Grants of $14 million from the Gates Foundation and up to $5 million from USAID will support the second five-year phase of AWARD's efforts to bolster the research and leadership skills of female agricultural scientists in eleven sub-Saharan African countries. Since 2008, more than two thousand women have applied for two hundred and fifty fellowships, and more than a thousand are competing for seventy places in the next round, which will be announced in December.
According to a 2008 benchmarking study by AWARD, while the majority of those who produce, process, and market food in Africa are women, only one in four agricultural researchers is a woman and only one in seven holds a leadership position in African agricultural research institutions.

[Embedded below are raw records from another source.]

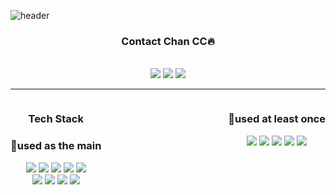![header](https://capsule-render.vercel.app/api?type=waving&color=auto&height=300&section=header&text=welcome&fontSize=90&animation=fadeIn&fontAlignY=38&desc=Chaneei's%20GitHub%20Profile&descAlignY=51&descAlign=62)

<h3 align="center"><Strong>Contact Chan CC🔥</Strong></h3>
<p align="center">
    <br>
    <a href="https://velog.io/@lsc90726" target="_blank"><img src="https://img.shields.io/badge/DevBlog-535D6C?style=flat-square&logo=Blogger&logoColor=white"/></a>
   <a href="https://hits.seeyoufarm.com"><img src="https://hits.seeyoufarm.com/api/count/incr/badge.svg?url=https%3A%2F%2Fgithub.com%2FChaneei%2F&count_bg=%233DC86E&title_bg=%23555555&icon=&icon_color=%23E7E7E7&title=hits&edge_flat=false"/></a>
    <a href="mailto:lsc90726@gmail.com"><img src="https://img.shields.io/badge/Gmail-d14836?style=flat-square&logo=Gmail&logoColor=white&link=viliketh1s98@naver.com"/></a>

</p>

<hr>
<div>
<div style="float:left">
<p align="center">
    <h3 align="center">Tech Stack</h3>
    <h3 align="center">🌝used as the main</h3>
</p>

<p align="center" display="inline-block">
  <img src="https://img.shields.io/badge/javascript-F7DF1E?style=flat-square&logo=javascript&logoColor=black">
  <img src="https://img.shields.io/badge/css-1572B6?style=flat-square&logo=css3&logoColor=white">
  <img src="https://img.shields.io/badge/html-E34F26?style=flat-square&logo=html5&logoColor=white">
  <img src="https://img.shields.io/badge/React-61DAFB?style=flat-square&logo=React&logoColor=white">
  <img src="https://img.shields.io/badge/Sass-CC6699?style=flat-square&logo=Sass&logoColor=white">
    <br>
  <img src="https://img.shields.io/badge/Firebase-FFCA28?style=flat-square&logo=Firebase&logoColor=white">
  <img src="https://img.shields.io/badge/Git-F05032?style=flat-square&logo=Git&logoColor=white">
  <img src="https://img.shields.io/badge/Node.js-339933?style=flat-square&logo=Node.js&logoColor=white">
  <img src="https://img.shields.io/badge/MongoDB-47A248?style=flat-square&logo=MongoDB&logoColor=white">
</p>
    </div>

<div style="float:right">
<p align="center">
   <h3 align="center">🌚used at least once</h3>
</p>
<p align="center" display="inline-block"> 
    <img src="https://img.shields.io/badge/mysql-4479A1?style=flat-square&logo=mysql&logoColor=white">
    <img src="https://img.shields.io/badge/Python-3776AB?style=flat-square&logo=Python&logoColor=white">
    <img src="https://img.shields.io/badge/TypeScript-3178C6?style=flat-square&logo=TypeScript&logoColor=white">
    <img src="https://img.shields.io/badge/Php-777BB4?style=flat-square&logo=Php&logoColor=white">
  <img src="https://img.shields.io/badge/Redux-764ABC?style=flat-square&logo=Redux&logoColor=white">
</p>
</div>
</div>
<br>

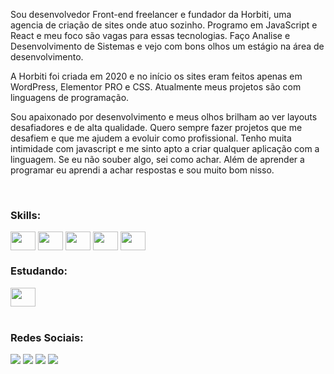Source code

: Sou desenvolvedor Front-end freelancer e fundador da Horbiti, 
uma agencia de criação de sites onde atuo sozinho. 
Programo em JavaScript e React e meu foco são vagas para essas tecnologias. 
Faço Analise e Desenvolvimento de Sistemas e vejo com bons olhos um estágio na área de desenvolvimento. 

A Horbiti foi criada em 2020 e no início os sites eram feitos apenas em WordPress, Elementor PRO e CSS. 
Atualmente meus projetos são com linguagens de programação.

Sou apaixonado por desenvolvimento e meus olhos brilham ao ver layouts desafiadores e de alta qualidade. 
Quero sempre fazer projetos que me desafiem e que me ajudem a evoluir como profissional. 
Tenho muita intimidade com javascript e me sinto apto a criar qualquer aplicação com a linguagem. 
Se eu não souber algo, sei como achar. Além de aprender a programar eu aprendi a achar respostas e sou muito bom nisso.

<br>

<h3>Skills:</h3> 
<div style="display: inline_block">
  <img align="center" height="30" width="40" src="https://cdn.jsdelivr.net/gh/devicons/devicon@latest/icons/javascript/javascript-original.svg">
  <img align="center" height="30" width="40" src="https://cdn.jsdelivr.net/gh/devicons/devicon@latest/icons/html5/html5-original.svg">
  <img align="center" height="30" width="40" src="https://cdn.jsdelivr.net/gh/devicons/devicon@latest/icons/css3/css3-original.svg">
  <img align="center" height="30" width="40" src="https://cdn.jsdelivr.net/gh/devicons/devicon@latest/icons/bootstrap/bootstrap-original.svg">
  <img align="center" height="30" width="40" src="https://cdn.jsdelivr.net/gh/devicons/devicon@latest/icons/sass/sass-original.svg">
</div>

<h3>Estudando:</h3>
  <div style="display: inline_block">
   <img align="center" height="30" width="40" src="https://cdn.jsdelivr.net/gh/devicons/devicon@latest/icons/react/react-original.svg">
  </div>
  <br>

  <h3>Redes Sociais:</h3>
  <div style="display: inline_block">
    <a href="https://instagram.com/rlxmts" target="_blank"><img src= "https://img.shields.io/badge/Instagram-E4405F?style=for-the-badge&logo=instagram&logoColor=white"></a>
    <a href="https://www.linkedin.com/in/matheusw16/" target="_blank" ><img src= "https://img.shields.io/badge/LinkedIn-0077B5?style=for-the-badge&logo=linkedin&logoColor=white"></a>
    <a href="https://wa.me/5521991537608"  target="_blank" ><img src= "https://img.shields.io/badge/WhatsApp-25D366?style=for-the-badge&logo=whatsapp&logoColor=white"></a>
    <a href="https://horbiti.vercel.app" target="_blank" ><img src= "https://img.shields.io/badge/website-000000?style=for-the-badge&logo=About.me&logoColor=white"></a>
  </div>
  
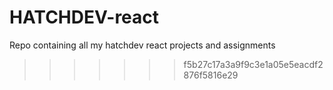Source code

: # HATCHDEV-react
Repo containing all my hatchdev react projects and assignments
>>>>>>> f5b27c17a3a9f9c3e1a05e5eacdf2876f5816e29
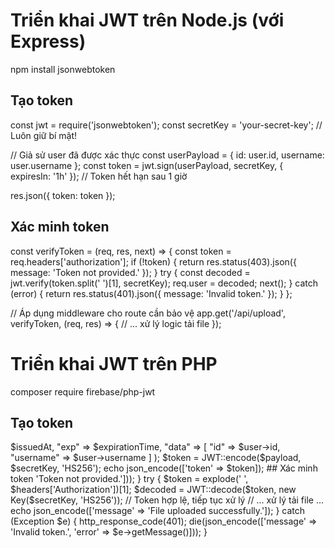 # Triển khai JWT trên Node.js (với Express)

npm install jsonwebtoken

## Tạo token

const jwt = require('jsonwebtoken');
const secretKey = 'your-secret-key'; // Luôn giữ bí mật!

// Giả sử user đã được xác thực
const userPayload = { id: user.id, username: user.username };
const token = jwt.sign(userPayload, secretKey, { expiresIn: '1h' }); // Token hết hạn sau 1 giờ

res.json({ token: token });

## Xác minh token

const verifyToken = (req, res, next) => {
    const token = req.headers['authorization'];
    if (!token) {
        return res.status(403).json({ message: 'Token not provided.' });
    }
    try {
        const decoded = jwt.verify(token.split(' ')[1], secretKey);
        req.user = decoded;
        next();
    } catch (error) {
        return res.status(401).json({ message: 'Invalid token.' });
    }
};

// Áp dụng middleware cho route cần bảo vệ
app.get('/api/upload', verifyToken, (req, res) => {
    // ... xử lý logic tải file
});

# Triển khai JWT trên PHP

composer require firebase/php-jwt

## Tạo token
<?php
require __DIR__ . '/vendor/autoload.php';
use Firebase\JWT\JWT;
use Firebase\JWT\Key;

$secretKey = 'your-secret-key';
$issuedAt = time();
$expirationTime = $issuedAt + 3600; // Hết hạn sau 1 giờ

$payload = array(
    "nbf" => $issuedAt,
    "exp" => $expirationTime,
    "data" => [
        "id" => $user->id,
        "username" => $user->username
    ]
);

$token = JWT::encode($payload, $secretKey, 'HS256');
echo json_encode(['token' => $token]);

## Xác minh token

<?php
require __DIR__ . '/vendor/autoload.php';
use Firebase\JWT\JWT;
use Firebase\JWT\Key;

$secretKey = 'your-secret-key';
$headers = getallheaders();

if (!isset($headers['Authorization'])) {
    http_response_code(403);
    die(json_encode(['message' => 'Token not provided.']));
}

try {
    $token = explode(' ', $headers['Authorization'])[1];
    $decoded = JWT::decode($token, new Key($secretKey, 'HS256'));

    // Token hợp lệ, tiếp tục xử lý
    // ... xử lý tải file ...
    echo json_encode(['message' => 'File uploaded successfully.']);
} catch (Exception $e) {
    http_response_code(401);
    die(json_encode(['message' => 'Invalid token.', 'error' => $e->getMessage()]));
}

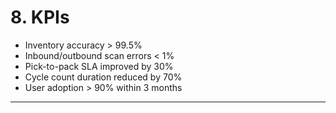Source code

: # 8. KPIs
- Inventory accuracy > 99.5%  
- Inbound/outbound scan errors < 1%  
- Pick-to-pack SLA improved by 30%  
- Cycle count duration reduced by 70%  
- User adoption > 90% within 3 months  

---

Preliminary data about the first hundred and eighty AWARD alumnae indicate that they are developing more than a hundred and thirty-seven agricultural technologies and products; that at least 57 percent of them are refocusing their research to be more gender responsive and/or helpful to women farmers; that half increased their average publication rate in peer-reviewed journals; and that 52 percent were promoted.
"Cultivating a new generation of African leaders in food and agriculture is strategically important," said AWARD director Vicki Wilde. "That leadership will be all the more effective when women are highly represented, especially by those technically competent and strategically positioned to generate and promote the innovations needed by rural women and other smallholder farmers."